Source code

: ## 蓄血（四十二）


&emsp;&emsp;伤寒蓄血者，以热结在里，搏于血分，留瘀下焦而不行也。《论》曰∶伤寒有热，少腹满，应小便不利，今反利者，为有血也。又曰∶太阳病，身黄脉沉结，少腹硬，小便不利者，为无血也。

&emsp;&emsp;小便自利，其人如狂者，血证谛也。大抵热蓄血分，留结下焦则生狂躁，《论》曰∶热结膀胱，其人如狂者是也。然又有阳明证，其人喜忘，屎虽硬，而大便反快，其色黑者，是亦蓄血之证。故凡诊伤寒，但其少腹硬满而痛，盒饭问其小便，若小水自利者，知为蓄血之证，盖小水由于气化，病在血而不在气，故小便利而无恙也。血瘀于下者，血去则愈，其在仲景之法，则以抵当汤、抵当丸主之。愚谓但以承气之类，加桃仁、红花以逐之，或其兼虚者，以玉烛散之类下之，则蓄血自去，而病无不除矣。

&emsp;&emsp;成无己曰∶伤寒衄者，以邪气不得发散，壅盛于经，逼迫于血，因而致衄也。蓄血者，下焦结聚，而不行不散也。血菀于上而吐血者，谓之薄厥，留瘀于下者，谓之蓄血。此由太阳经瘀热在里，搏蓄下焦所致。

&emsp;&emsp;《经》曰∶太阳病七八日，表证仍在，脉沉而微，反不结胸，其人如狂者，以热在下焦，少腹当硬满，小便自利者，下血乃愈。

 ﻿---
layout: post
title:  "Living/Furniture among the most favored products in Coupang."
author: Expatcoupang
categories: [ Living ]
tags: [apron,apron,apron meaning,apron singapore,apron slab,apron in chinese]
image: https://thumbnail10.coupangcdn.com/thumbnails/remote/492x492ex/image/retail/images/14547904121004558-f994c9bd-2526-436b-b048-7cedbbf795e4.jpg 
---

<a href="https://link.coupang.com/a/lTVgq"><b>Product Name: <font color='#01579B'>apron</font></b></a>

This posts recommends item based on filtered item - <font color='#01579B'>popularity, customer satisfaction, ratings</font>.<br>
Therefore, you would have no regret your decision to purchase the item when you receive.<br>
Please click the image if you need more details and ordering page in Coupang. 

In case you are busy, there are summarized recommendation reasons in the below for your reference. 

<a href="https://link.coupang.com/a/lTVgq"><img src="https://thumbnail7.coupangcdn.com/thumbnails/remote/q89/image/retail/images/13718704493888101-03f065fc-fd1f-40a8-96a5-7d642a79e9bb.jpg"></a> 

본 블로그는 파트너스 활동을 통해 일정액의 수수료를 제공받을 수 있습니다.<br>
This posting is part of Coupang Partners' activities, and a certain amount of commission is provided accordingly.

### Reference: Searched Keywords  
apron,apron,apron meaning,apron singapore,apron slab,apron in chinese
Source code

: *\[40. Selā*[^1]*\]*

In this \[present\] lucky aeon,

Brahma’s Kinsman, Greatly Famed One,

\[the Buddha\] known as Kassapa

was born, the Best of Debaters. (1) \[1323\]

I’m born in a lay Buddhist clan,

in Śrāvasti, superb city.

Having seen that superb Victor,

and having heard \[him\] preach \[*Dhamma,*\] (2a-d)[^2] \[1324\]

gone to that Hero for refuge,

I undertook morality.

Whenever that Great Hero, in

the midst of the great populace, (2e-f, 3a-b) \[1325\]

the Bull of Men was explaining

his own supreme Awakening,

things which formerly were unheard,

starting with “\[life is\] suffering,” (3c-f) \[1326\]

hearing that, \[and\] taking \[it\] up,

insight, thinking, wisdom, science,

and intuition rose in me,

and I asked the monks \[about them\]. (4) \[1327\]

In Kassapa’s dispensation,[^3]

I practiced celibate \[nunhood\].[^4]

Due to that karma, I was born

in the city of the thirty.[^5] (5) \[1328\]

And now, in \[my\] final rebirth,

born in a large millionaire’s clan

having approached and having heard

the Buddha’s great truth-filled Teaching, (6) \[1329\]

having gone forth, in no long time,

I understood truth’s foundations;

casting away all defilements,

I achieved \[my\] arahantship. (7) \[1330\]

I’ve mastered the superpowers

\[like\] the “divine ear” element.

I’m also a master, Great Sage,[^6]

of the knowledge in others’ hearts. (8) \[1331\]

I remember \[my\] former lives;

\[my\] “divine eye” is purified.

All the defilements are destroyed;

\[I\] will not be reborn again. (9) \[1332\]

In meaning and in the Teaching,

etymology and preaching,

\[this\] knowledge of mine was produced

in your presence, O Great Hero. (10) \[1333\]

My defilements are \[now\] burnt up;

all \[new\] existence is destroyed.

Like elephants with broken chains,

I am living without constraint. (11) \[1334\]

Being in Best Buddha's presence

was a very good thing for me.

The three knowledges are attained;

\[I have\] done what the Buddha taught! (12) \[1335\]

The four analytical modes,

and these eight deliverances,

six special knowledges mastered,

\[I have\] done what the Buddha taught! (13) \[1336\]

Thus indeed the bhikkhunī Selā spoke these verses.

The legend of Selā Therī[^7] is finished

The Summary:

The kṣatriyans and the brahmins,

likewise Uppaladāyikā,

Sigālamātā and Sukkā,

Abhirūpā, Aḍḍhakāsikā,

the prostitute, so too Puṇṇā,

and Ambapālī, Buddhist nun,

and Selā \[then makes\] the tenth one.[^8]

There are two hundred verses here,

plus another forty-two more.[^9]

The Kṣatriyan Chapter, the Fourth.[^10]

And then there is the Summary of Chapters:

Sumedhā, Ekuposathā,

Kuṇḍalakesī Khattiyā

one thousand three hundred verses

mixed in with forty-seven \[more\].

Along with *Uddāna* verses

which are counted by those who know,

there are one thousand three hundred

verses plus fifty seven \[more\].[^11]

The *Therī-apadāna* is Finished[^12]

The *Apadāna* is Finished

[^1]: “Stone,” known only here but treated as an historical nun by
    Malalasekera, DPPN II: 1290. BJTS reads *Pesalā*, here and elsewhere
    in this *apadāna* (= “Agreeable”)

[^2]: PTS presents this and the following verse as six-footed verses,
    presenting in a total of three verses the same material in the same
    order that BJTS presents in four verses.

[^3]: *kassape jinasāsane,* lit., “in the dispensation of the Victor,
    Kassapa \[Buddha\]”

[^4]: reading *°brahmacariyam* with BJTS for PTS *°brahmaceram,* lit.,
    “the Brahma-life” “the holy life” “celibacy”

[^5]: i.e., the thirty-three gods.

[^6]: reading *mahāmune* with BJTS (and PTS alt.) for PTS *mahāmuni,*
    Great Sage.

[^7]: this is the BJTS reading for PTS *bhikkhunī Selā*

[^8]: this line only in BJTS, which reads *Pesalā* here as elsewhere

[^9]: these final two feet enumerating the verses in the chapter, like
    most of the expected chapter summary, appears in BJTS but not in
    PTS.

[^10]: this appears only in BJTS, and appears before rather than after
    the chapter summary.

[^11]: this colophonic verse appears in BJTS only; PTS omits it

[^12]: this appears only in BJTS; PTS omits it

• Exercise requirements:
Give back each record above exactly as written.

• Response for this exercise:
Source code

: ## 蓄血（四十二）


&emsp;&emsp;伤寒蓄血者，以热结在里，搏于血分，留瘀下焦而不行也。《论》曰∶伤寒有热，少腹满，应小便不利，今反利者，为有血也。又曰∶太阳病，身黄脉沉结，少腹硬，小便不利者，为无血也。

&emsp;&emsp;小便自利，其人如狂者，血证谛也。大抵热蓄血分，留结下焦则生狂躁，《论》曰∶热结膀胱，其人如狂者是也。然又有阳明证，其人喜忘，屎虽硬，而大便反快，其色黑者，是亦蓄血之证。故凡诊伤寒，但其少腹硬满而痛，盒饭问其小便，若小水自利者，知为蓄血之证，盖小水由于气化，病在血而不在气，故小便利而无恙也。血瘀于下者，血去则愈，其在仲景之法，则以抵当汤、抵当丸主之。愚谓但以承气之类，加桃仁、红花以逐之，或其兼虚者，以玉烛散之类下之，则蓄血自去，而病无不除矣。

&emsp;&emsp;成无己曰∶伤寒衄者，以邪气不得发散，壅盛于经，逼迫于血，因而致衄也。蓄血者，下焦结聚，而不行不散也。血菀于上而吐血者，谓之薄厥，留瘀于下者，谓之蓄血。此由太阳经瘀热在里，搏蓄下焦所致。

&emsp;&emsp;《经》曰∶太阳病七八日，表证仍在，脉沉而微，反不结胸，其人如狂者，以热在下焦，少腹当硬满，小便自利者，下血乃愈。

 ﻿---
layout: post
title:  "Living/Furniture among the most favored products in Coupang."
author: Expatcoupang
categories: [ Living ]
tags: [apron,apron,apron meaning,apron singapore,apron slab,apron in chinese]
image: https://thumbnail10.coupangcdn.com/thumbnails/remote/492x492ex/image/retail/images/14547904121004558-f994c9bd-2526-436b-b048-7cedbbf795e4.jpg 
---

<a href="https://link.coupang.com/a/lTVgq"><b>Product Name: <font color='#01579B'>apron</font></b></a>

This posts recommends item based on filtered item - <font color='#01579B'>popularity, customer satisfaction, ratings</font>.<br>
Therefore, you would have no regret your decision to purchase the item when you receive.<br>
Please click the image if you need more details and ordering page in Coupang. 

In case you are busy, there are summarized recommendation reasons in the below for your reference. 

<a href="https://link.coupang.com/a/lTVgq"><img src="https://thumbnail7.coupangcdn.com/thumbnails/remote/q89/image/retail/images/13718704493888101-03f065fc-fd1f-40a8-96a5-7d642a79e9bb.jpg"></a> 

본 블로그는 파트너스 활동을 통해 일정액의 수수료를 제공받을 수 있습니다.<br>
This posting is part of Coupang Partners' activities, and a certain amount of commission is provided accordingly.

### Reference: Searched Keywords  
apron,apron,apron meaning,apron singapore,apron slab,apron in chinese
Source code

: *\[40. Selā*[^1]*\]*

In this \[present\] lucky aeon,

Brahma’s Kinsman, Greatly Famed One,

\[the Buddha\] known as Kassapa

was born, the Best of Debaters. (1) \[1323\]

I’m born in a lay Buddhist clan,

in Śrāvasti, superb city.

Having seen that superb Victor,

and having heard \[him\] preach \[*Dhamma,*\] (2a-d)[^2] \[1324\]

gone to that Hero for refuge,

I undertook morality.

Whenever that Great Hero, in

the midst of the great populace, (2e-f, 3a-b) \[1325\]

the Bull of Men was explaining

his own supreme Awakening,

things which formerly were unheard,

starting with “\[life is\] suffering,” (3c-f) \[1326\]

hearing that, \[and\] taking \[it\] up,

insight, thinking, wisdom, science,

and intuition rose in me,

and I asked the monks \[about them\]. (4) \[1327\]

In Kassapa’s dispensation,[^3]

I practiced celibate \[nunhood\].[^4]

Due to that karma, I was born

in the city of the thirty.[^5] (5) \[1328\]

And now, in \[my\] final rebirth,

born in a large millionaire’s clan

having approached and having heard

the Buddha’s great truth-filled Teaching, (6) \[1329\]

having gone forth, in no long time,

I understood truth’s foundations;

casting away all defilements,

I achieved \[my\] arahantship. (7) \[1330\]

I’ve mastered the superpowers

\[like\] the “divine ear” element.

I’m also a master, Great Sage,[^6]

of the knowledge in others’ hearts. (8) \[1331\]

I remember \[my\] former lives;

\[my\] “divine eye” is purified.

All the defilements are destroyed;

\[I\] will not be reborn again. (9) \[1332\]

In meaning and in the Teaching,

etymology and preaching,

\[this\] knowledge of mine was produced

in your presence, O Great Hero. (10) \[1333\]

My defilements are \[now\] burnt up;

all \[new\] existence is destroyed.

Like elephants with broken chains,

I am living without constraint. (11) \[1334\]

Being in Best Buddha's presence

was a very good thing for me.

The three knowledges are attained;

\[I have\] done what the Buddha taught! (12) \[1335\]

The four analytical modes,

and these eight deliverances,

six special knowledges mastered,

\[I have\] done what the Buddha taught! (13) \[1336\]

Thus indeed the bhikkhunī Selā spoke these verses.

The legend of Selā Therī[^7] is finished

The Summary:

The kṣatriyans and the brahmins,

likewise Uppaladāyikā,

Sigālamātā and Sukkā,

Abhirūpā, Aḍḍhakāsikā,

the prostitute, so too Puṇṇā,

and Ambapālī, Buddhist nun,

and Selā \[then makes\] the tenth one.[^8]

There are two hundred verses here,

plus another forty-two more.[^9]

The Kṣatriyan Chapter, the Fourth.[^10]

And then there is the Summary of Chapters:

Sumedhā, Ekuposathā,

Kuṇḍalakesī Khattiyā

one thousand three hundred verses

mixed in with forty-seven \[more\].

Along with *Uddāna* verses

which are counted by those who know,

there are one thousand three hundred

verses plus fifty seven \[more\].[^11]

The *Therī-apadāna* is Finished[^12]

The *Apadāna* is Finished

[^1]: “Stone,” known only here but treated as an historical nun by
    Malalasekera, DPPN II: 1290. BJTS reads *Pesalā*, here and elsewhere
    in this *apadāna* (= “Agreeable”)

[^2]: PTS presents this and the following verse as six-footed verses,
    presenting in a total of three verses the same material in the same
    order that BJTS presents in four verses.

[^3]: *kassape jinasāsane,* lit., “in the dispensation of the Victor,
    Kassapa \[Buddha\]”

[^4]: reading *°brahmacariyam* with BJTS for PTS *°brahmaceram,* lit.,
    “the Brahma-life” “the holy life” “celibacy”

[^5]: i.e., the thirty-three gods.

[^6]: reading *mahāmune* with BJTS (and PTS alt.) for PTS *mahāmuni,*
    Great Sage.

[^7]: this is the BJTS reading for PTS *bhikkhunī Selā*

[^8]: this line only in BJTS, which reads *Pesalā* here as elsewhere

[^9]: these final two feet enumerating the verses in the chapter, like
    most of the expected chapter summary, appears in BJTS but not in
    PTS.

[^10]: this appears only in BJTS, and appears before rather than after
    the chapter summary.

[^11]: this colophonic verse appears in BJTS only; PTS omits it

[^12]: this appears only in BJTS; PTS omits it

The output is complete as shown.